Planted along the edge of this path is Erigeon karvinskianus, Mexican fleabane. It only went in last summer but should quickly self seed into more cracks in the paving. I’ve already dug up some self-sown seedlings and put them elsewhere in the garden. Behind the fleabane is bergenia (yawn – but looks a lot better if you cut off all the leaves in Spring. This shows off the flowers better and rids you of all those horrible brown, tatty leaves) and behind that is yellow loosestrife (Lysimachia vulgaris).
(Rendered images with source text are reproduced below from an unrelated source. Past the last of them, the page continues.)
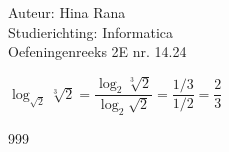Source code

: \documentclass[a4paper]{article}
\begin{document}
\noindent \large Auteur: Hina Rana \\
\noindent \large Studierichting: Informatica\\
\noindent \large Oefeningenreeks 2E nr. 14.24\\

\medskip

\normalsize
$\log_{\sqrt{2}} \sqrt[3]{2} = \dfrac{\log_2 \sqrt[3]{2}}{\log_2 \sqrt{2}} = \dfrac{1/3}{1/2} = \dfrac{2}{3}$



\begin{thebibliography}{999}
\end{thebibliography}
\end{document}
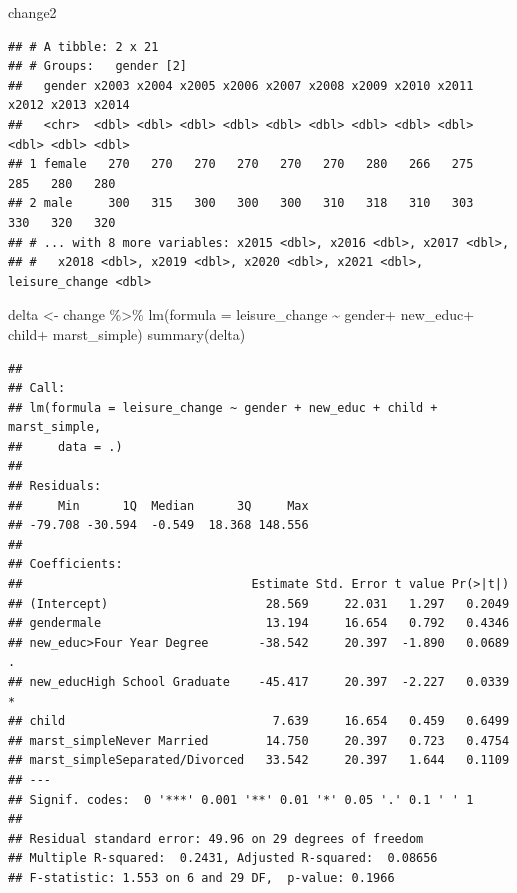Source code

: \documentclass[
]{article}
\newenvironment{Shaded}{\begin{snugshade}}{\end{snugshade}}
\newcommand{\AttributeTok}[1]{\textcolor[rgb]{0.77,0.63,0.00}{#1}}
\newcommand{\FunctionTok}[1]{\textcolor[rgb]{0.00,0.00,0.00}{#1}}
\newcommand{\NormalTok}[1]{#1}
\newcommand{\OtherTok}[1]{\textcolor[rgb]{0.56,0.35,0.01}{#1}}
\newcommand{\SpecialCharTok}[1]{\textcolor[rgb]{0.00,0.00,0.00}{#1}}
\begin{document}
\begin{Shaded}
\begin{Highlighting}[]
\NormalTok{change2}
\end{Highlighting}
\end{Shaded}

\begin{verbatim}
## # A tibble: 2 x 21
## # Groups:   gender [2]
##   gender x2003 x2004 x2005 x2006 x2007 x2008 x2009 x2010 x2011 x2012 x2013 x2014
##   <chr>  <dbl> <dbl> <dbl> <dbl> <dbl> <dbl> <dbl> <dbl> <dbl> <dbl> <dbl> <dbl>
## 1 female   270   270   270   270   270   270   280   266   275   285   280   280
## 2 male     300   315   300   300   300   310   318   310   303   330   320   320
## # ... with 8 more variables: x2015 <dbl>, x2016 <dbl>, x2017 <dbl>,
## #   x2018 <dbl>, x2019 <dbl>, x2020 <dbl>, x2021 <dbl>, leisure_change <dbl>
\end{verbatim}

\begin{Shaded}
\begin{Highlighting}[]
\NormalTok{delta }\OtherTok{\textless{}{-}}\NormalTok{ change }\SpecialCharTok{\%\textgreater{}\%}
  \FunctionTok{lm}\NormalTok{(}\AttributeTok{formula =}\NormalTok{ leisure\_change }\SpecialCharTok{\textasciitilde{}}\NormalTok{ gender}\SpecialCharTok{+}\NormalTok{ new\_educ}\SpecialCharTok{+}\NormalTok{ child}\SpecialCharTok{+}\NormalTok{ marst\_simple)}
\FunctionTok{summary}\NormalTok{(delta)}
\end{Highlighting}
\end{Shaded}

\begin{verbatim}
## 
## Call:
## lm(formula = leisure_change ~ gender + new_educ + child + marst_simple, 
##     data = .)
## 
## Residuals:
##     Min      1Q  Median      3Q     Max 
## -79.708 -30.594  -0.549  18.368 148.556 
## 
## Coefficients:
##                                Estimate Std. Error t value Pr(>|t|)  
## (Intercept)                      28.569     22.031   1.297   0.2049  
## gendermale                       13.194     16.654   0.792   0.4346  
## new_educ>Four Year Degree       -38.542     20.397  -1.890   0.0689 .
## new_educHigh School Graduate    -45.417     20.397  -2.227   0.0339 *
## child                             7.639     16.654   0.459   0.6499  
## marst_simpleNever Married        14.750     20.397   0.723   0.4754  
## marst_simpleSeparated/Divorced   33.542     20.397   1.644   0.1109  
## ---
## Signif. codes:  0 '***' 0.001 '**' 0.01 '*' 0.05 '.' 0.1 ' ' 1
## 
## Residual standard error: 49.96 on 29 degrees of freedom
## Multiple R-squared:  0.2431, Adjusted R-squared:  0.08656 
## F-statistic: 1.553 on 6 and 29 DF,  p-value: 0.1966
\end{verbatim}
\end{document}
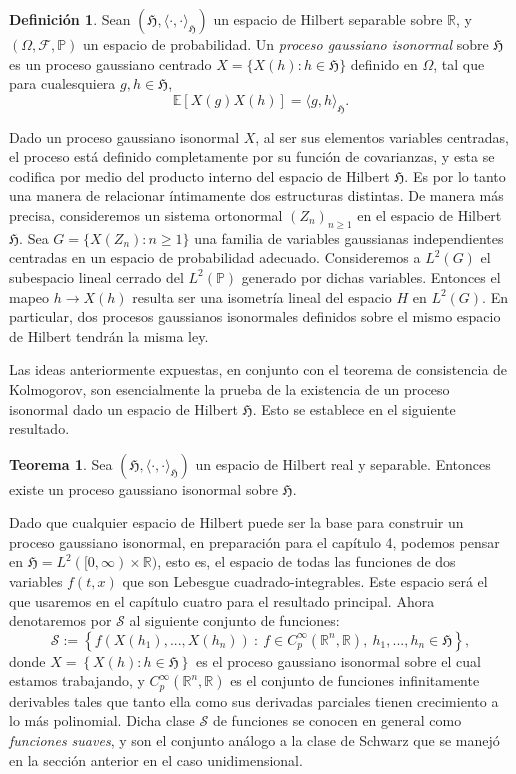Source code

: \documentclass[letterpaper,twoside,12pt]{book}
\newcommand{\R}{\mathbb{R}}
\newcommand{\F}{\mathcal{F}}
\renewcommand{\S}{\mathcal{S}}
\newcommand{\E}{\mathbb{E}}
\renewcommand{\P}{\mathbb{P}}
\newcommand{\1}{\mathds{1}}
\renewcommand{\to}{\rightarrow}
\theoremstyle{definition}
\newtheorem{dfn}{Definición}
\theoremstyle{definition}
\newtheorem{teo}{Teorema}
\theoremstyle{remark}
\theoremstyle{definition}
\theoremstyle{definition}
\theoremstyle{definition}
\theoremstyle{definition}
\theoremstyle{definition}
\begin{document}
\begin{dfn} 
 Sean $(\mathfrak{H},\langle\cdot,\cdot\rangle_{\mathfrak{H}})$ un espacio de Hilbert separable sobre $\R$, y $(\Omega,\F,\P)$ un espacio de probabilidad. Un \textit{proceso gaussiano isonormal} sobre $\mathfrak{H}$ es un proceso gaussiano centrado $X=\{X(h):h\in \mathfrak{H}\}$ definido en $\Omega$, tal que para cualesquiera $g, h\in \mathfrak{H}$, 
 \[
 \E\left[X(g)X(h)\right]=\langle g,h\rangle_{\mathfrak{H}}.
 \]
 \end{dfn}
Dado un proceso gaussiano isonormal $X$, al ser sus elementos variables centradas, el proceso está definido completamente por su función de covarianzas, y esta se codifica por medio del producto interno del espacio de Hilbert $\mathfrak{H}$. Es por lo tanto una manera de relacionar íntimamente dos estructuras distintas. De manera más precisa, consideremos un sistema ortonormal $(Z_n)_{n\geq1}$ en el espacio de Hilbert $\mathfrak{H}$. Sea $G=\{X(Z_n):n\geq1\}$ una familia de variables gaussianas independientes centradas en un espacio de probabilidad adecuado. Consideremos a $L^2(G)$ el subespacio lineal cerrado del $L^2(\P)$ generado por dichas variables. Entonces el mapeo $h\to X(h)$ resulta ser una isometría lineal del espacio $H$ en $L^2(G)$. En particular, dos procesos gaussianos isonormales definidos sobre el mismo espacio de Hilbert tendrán la misma ley.

Las ideas anteriormente expuestas, en conjunto con el teorema de consistencia de Kolmogorov, son esencialmente la prueba de la existencia de un proceso isonormal dado un espacio de Hilbert $\mathfrak{H}$. Esto se establece en el siguiente resultado.

\begin{teo} 
Sea $(\mathfrak{H},\langle\cdot,\cdot\rangle_{\mathfrak{H}})$ un espacio de Hilbert real y separable. Entonces existe un proceso gaussiano isonormal sobre $\mathfrak{H}$.
\end{teo}

Dado que cualquier espacio de Hilbert puede ser la base para construir un proceso gaussiano isonormal, en preparación para el capítulo 4, podemos pensar en $\mathfrak{H}=L^2([0,\infty)\times \R)$, esto es, el espacio de todas las funciones de dos variables $f(t,x)$ que son Lebesgue cuadrado-integrables. Este espacio será el que usaremos en el capítulo cuatro para el resultado principal. Ahora denotaremos por $\S$ al siguiente conjunto de funciones:
\[
\S:=\left\{f(X(h_1),...,X(h_n)) \ : \ f\in C^{\infty}_p(\R^{n},\R), \ h_1,...,h_n\in \mathfrak{H} \right\},
\]
donde $X=\left\{X(h):h\in \mathfrak{H}\right\}$ es el proceso gaussiano isonormal sobre el cual estamos trabajando, y $C^{\infty}_p(\R^{n},\R)$ es el conjunto de funciones infinitamente derivables tales que tanto ella como sus derivadas parciales tienen crecimiento a lo más polinomial. Dicha clase $\S$ de funciones se conocen en general como \textit{funciones suaves}, y son el conjunto análogo a la clase de Schwarz que se manejó en la sección anterior en el caso unidimensional.
\end{document}
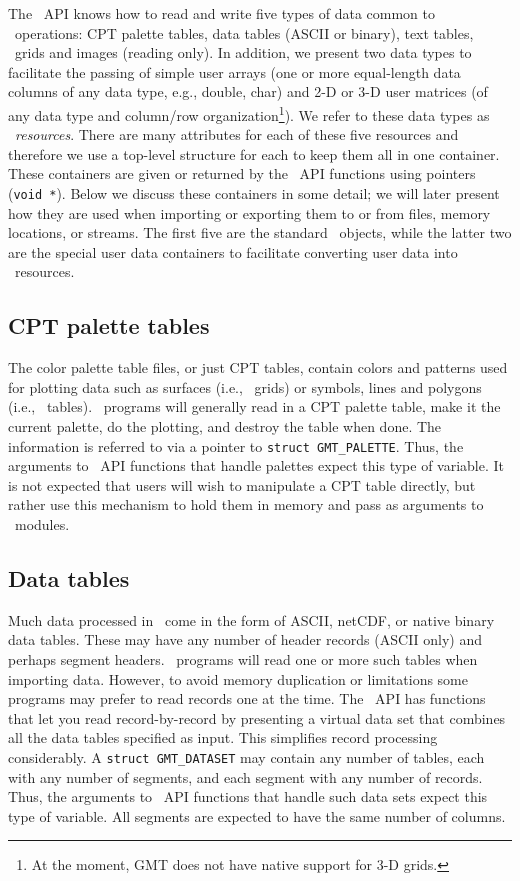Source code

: \documentclass[11pt]{report}
\begin{document}
The \GMT\ API knows how to read and write five types of data common to \GMT\ operations:
CPT palette tables, data tables (ASCII or binary), text tables, \GMT\ grids and images (reading only).
In addition, we present two data types to facilitate the passing of simple user arrays (one or more equal-length data columns
of any data type, e.g., double, char) and 2-D or 3-D user matrices (of any data type and column/row
organization\footnote{At the moment, GMT does not have native support for 3-D grids.}). We
refer to these data types as \GMT\ \emph{resources}.
There are many attributes for each of these five resources and therefore we use a top-level structure for each
to keep them all in one container.  These containers are given or returned by the \GMT\ API
functions using pointers (\texttt{void *}).  Below we discuss these containers in some detail; we
will later present how they are used when importing or exporting them to or from files,
memory locations, or streams.  The first five are the standard \GMT\ objects, while the latter two are the
special user data containers to facilitate converting user data into \GMT\ resources.

\subsection{CPT palette tables}

The color palette table files, or just CPT tables, contain colors and patterns used for plotting
data such as surfaces (i.e., \GMT\ grids) or symbols, lines and polygons (i.e., \GMT\ tables).
\GMT\ programs will generally read in a CPT
palette table, make it the current palette, do the plotting, and destroy the table when done.
The information is referred to via a pointer to \texttt{struct GMT\_PALETTE}.  Thus, the
arguments to \GMT\ API functions that handle palettes expect this type of variable. It is not expected
that users will wish to manipulate a CPT table directly, but rather use this mechanism to hold them
in memory and pass as arguments to \GMT\ modules.

\subsection{Data tables}

Much data processed in \GMT\ come in the form of ASCII, netCDF, or native binary data tables.  These may
have any number of header records (ASCII only) and perhaps segment headers.  \GMT\ programs will
read one or more such tables when importing data.  However, to avoid memory duplication or limitations
some programs may prefer to read
records one at the time.  The \GMT\ API has functions that let you read record-by-record
by presenting a virtual data set that combines all the data tables specified as input.
This simplifies record processing considerably.  A \texttt{struct GMT\_DATASET} may contain
any number of tables, each with any number of segments, and each segment with any number of records.   Thus, the
arguments to \GMT\ API functions that handle such data sets expect this type of variable.  All segments
are expected to have the same number of columns.
\end{document}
Here is an idea I shamelessly and wantonly stole from a good friend of mine. A frame of box hedging surrounds a ground cover of heuchera. In the centre he had planted an olive, whereas I’ve put in a standard Viburnum tinus ‘Eve Price.’ Behind, planted in a small raised brick bed is campanula. Fairly gaudy but sort of works; perhaps more so without the heuchera flowers.
|A close up of the heuchera leaf (for Sara)
The heuchera was actually planted more for its intricate veined leaves than for its flower colour.
Lots still happening in the garden then, but sometimes I think maybe there’s just too much happening. Too much going on. Part of me (a small part admittedly) yearns for that first sharp frost and an end to mowing and staking and weeding and deadheading. And instead, a start to bonfires, the raking up of leaves, the spreading of mulch and good honest digging, the chopping of logs, toasted crumpets, woolly hats and afternoon black and white films (‘Brief Encounter’ perhaps, or ‘Random Harvest’ again). I know that’s wishing away Summer but plants often seem just a little too needy. A little too demanding. Or is that just me being a grumpy old curmudgeon?